◆ **WHAT TO WORK ON**
What lines in the entries hold the string "result"? List them.

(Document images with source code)
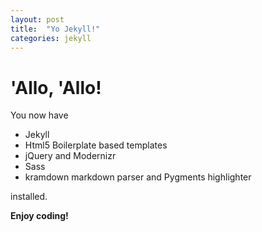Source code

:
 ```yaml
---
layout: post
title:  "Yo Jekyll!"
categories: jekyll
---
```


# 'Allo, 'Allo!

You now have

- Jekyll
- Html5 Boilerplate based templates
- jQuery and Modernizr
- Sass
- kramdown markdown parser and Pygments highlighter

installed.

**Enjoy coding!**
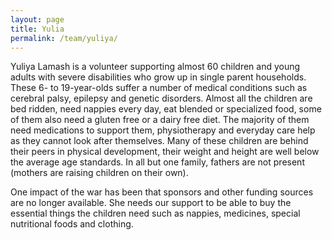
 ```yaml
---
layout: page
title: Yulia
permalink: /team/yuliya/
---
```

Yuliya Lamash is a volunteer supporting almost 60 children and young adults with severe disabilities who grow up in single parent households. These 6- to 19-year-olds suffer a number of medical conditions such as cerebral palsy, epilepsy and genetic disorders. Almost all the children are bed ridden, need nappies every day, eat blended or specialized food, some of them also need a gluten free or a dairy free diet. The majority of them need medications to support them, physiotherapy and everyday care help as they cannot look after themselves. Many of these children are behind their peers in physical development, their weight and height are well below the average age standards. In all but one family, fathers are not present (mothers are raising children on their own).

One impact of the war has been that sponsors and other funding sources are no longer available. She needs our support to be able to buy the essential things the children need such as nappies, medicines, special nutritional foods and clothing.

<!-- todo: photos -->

==

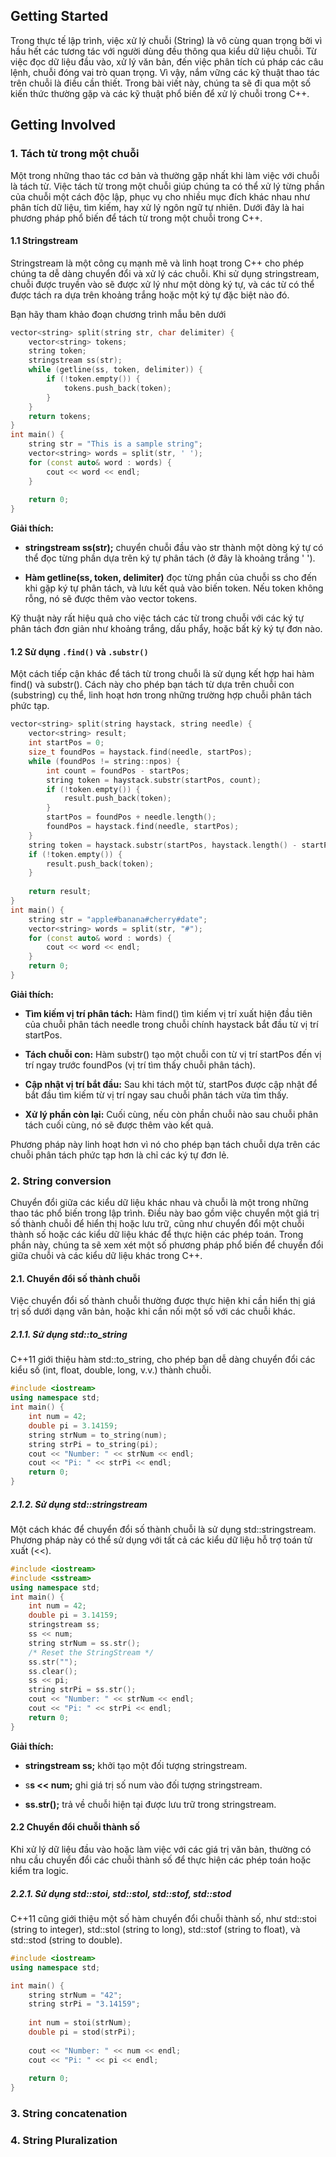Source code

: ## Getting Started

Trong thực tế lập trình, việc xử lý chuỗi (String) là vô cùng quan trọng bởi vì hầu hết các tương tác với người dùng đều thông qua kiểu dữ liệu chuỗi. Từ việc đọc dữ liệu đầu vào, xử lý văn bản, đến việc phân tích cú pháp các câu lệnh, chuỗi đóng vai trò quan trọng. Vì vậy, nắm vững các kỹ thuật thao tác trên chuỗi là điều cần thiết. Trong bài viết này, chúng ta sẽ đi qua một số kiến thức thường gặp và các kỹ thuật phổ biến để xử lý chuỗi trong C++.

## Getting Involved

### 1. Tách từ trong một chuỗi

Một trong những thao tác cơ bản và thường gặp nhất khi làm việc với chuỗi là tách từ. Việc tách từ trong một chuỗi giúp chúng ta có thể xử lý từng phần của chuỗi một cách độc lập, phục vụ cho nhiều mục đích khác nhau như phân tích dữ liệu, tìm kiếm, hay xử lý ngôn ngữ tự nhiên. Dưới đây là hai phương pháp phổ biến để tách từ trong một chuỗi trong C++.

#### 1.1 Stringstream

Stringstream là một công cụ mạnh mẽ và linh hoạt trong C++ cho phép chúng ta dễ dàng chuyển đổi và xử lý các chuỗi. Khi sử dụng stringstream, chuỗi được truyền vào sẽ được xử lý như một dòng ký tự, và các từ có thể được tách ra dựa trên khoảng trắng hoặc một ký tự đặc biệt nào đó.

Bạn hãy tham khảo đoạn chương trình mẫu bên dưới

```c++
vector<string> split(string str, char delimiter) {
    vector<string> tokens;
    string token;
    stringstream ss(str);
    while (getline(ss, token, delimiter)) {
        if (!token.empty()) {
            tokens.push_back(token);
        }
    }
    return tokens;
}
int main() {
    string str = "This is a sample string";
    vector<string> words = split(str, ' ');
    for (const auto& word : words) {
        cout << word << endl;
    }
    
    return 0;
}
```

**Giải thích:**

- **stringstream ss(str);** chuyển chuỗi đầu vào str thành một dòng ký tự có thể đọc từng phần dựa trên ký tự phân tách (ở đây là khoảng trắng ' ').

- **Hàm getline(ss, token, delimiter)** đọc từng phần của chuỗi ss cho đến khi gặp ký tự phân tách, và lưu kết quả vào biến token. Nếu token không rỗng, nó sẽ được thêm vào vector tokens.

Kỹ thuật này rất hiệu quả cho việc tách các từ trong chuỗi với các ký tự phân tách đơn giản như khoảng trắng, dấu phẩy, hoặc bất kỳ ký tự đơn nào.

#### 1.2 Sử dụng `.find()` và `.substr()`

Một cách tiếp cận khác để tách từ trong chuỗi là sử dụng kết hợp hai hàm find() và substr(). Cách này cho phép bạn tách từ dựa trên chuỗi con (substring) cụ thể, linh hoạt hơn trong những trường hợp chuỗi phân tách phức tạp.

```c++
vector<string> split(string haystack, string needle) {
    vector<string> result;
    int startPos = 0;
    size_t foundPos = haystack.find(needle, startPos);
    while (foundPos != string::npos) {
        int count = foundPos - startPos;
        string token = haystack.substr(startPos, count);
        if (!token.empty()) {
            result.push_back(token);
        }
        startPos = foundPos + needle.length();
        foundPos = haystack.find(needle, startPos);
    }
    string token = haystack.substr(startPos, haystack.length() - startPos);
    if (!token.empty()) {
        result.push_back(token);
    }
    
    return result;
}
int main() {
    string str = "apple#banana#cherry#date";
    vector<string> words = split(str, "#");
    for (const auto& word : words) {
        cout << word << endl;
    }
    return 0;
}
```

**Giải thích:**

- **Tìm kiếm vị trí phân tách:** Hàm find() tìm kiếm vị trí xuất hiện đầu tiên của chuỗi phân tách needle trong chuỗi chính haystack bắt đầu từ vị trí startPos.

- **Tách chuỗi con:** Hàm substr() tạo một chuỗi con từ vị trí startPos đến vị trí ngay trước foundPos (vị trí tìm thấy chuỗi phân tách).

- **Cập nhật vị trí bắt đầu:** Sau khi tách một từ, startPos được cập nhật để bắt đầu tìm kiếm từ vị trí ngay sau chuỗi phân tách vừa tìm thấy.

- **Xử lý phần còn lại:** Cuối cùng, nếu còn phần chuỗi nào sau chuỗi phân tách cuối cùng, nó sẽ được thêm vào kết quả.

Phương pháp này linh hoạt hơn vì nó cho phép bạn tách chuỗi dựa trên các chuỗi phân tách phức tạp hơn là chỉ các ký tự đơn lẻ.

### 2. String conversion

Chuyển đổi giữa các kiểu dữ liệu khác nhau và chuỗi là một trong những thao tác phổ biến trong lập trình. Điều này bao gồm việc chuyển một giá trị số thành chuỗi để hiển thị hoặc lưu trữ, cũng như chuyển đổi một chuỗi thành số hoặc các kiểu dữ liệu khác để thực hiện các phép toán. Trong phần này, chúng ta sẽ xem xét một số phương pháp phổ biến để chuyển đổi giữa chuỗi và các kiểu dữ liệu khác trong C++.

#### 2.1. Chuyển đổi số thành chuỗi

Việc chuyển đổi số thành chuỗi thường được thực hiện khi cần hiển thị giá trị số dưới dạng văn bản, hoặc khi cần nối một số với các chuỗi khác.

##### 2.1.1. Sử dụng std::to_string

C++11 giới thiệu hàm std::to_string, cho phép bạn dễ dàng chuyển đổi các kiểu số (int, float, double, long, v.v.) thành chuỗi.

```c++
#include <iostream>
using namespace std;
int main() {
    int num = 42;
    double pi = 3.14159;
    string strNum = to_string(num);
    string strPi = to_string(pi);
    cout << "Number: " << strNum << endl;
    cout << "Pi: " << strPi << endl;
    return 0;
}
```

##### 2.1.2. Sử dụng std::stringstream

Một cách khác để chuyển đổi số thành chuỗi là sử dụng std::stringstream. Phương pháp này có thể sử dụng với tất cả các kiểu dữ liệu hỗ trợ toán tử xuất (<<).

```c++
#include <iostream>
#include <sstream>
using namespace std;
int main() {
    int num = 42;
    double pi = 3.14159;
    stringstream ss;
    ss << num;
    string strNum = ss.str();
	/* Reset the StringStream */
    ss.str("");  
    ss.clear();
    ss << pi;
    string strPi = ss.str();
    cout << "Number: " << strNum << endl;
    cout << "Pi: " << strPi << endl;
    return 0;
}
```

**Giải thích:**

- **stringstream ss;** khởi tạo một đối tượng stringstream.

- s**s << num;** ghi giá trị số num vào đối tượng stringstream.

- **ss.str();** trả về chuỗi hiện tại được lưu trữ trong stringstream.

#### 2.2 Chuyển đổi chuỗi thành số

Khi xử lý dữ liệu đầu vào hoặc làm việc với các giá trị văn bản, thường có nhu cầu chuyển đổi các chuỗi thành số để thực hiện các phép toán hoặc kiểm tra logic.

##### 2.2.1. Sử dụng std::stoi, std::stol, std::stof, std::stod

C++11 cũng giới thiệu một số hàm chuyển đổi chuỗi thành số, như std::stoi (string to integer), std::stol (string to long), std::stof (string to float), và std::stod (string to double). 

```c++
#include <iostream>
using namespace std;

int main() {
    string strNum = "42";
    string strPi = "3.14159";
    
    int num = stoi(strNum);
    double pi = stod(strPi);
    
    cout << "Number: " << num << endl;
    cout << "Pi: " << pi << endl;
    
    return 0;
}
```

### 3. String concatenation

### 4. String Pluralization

...

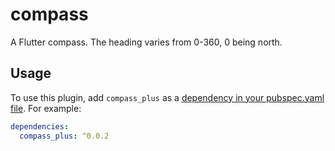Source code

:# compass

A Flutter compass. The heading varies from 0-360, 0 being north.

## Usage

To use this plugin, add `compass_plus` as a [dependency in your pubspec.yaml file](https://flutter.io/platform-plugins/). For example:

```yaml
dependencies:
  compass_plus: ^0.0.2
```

◆ **SOLUTION FOR THIS PROBLEM**
    vector<string> result;
            result.push_back(token);
        result.push_back(token);
    return result;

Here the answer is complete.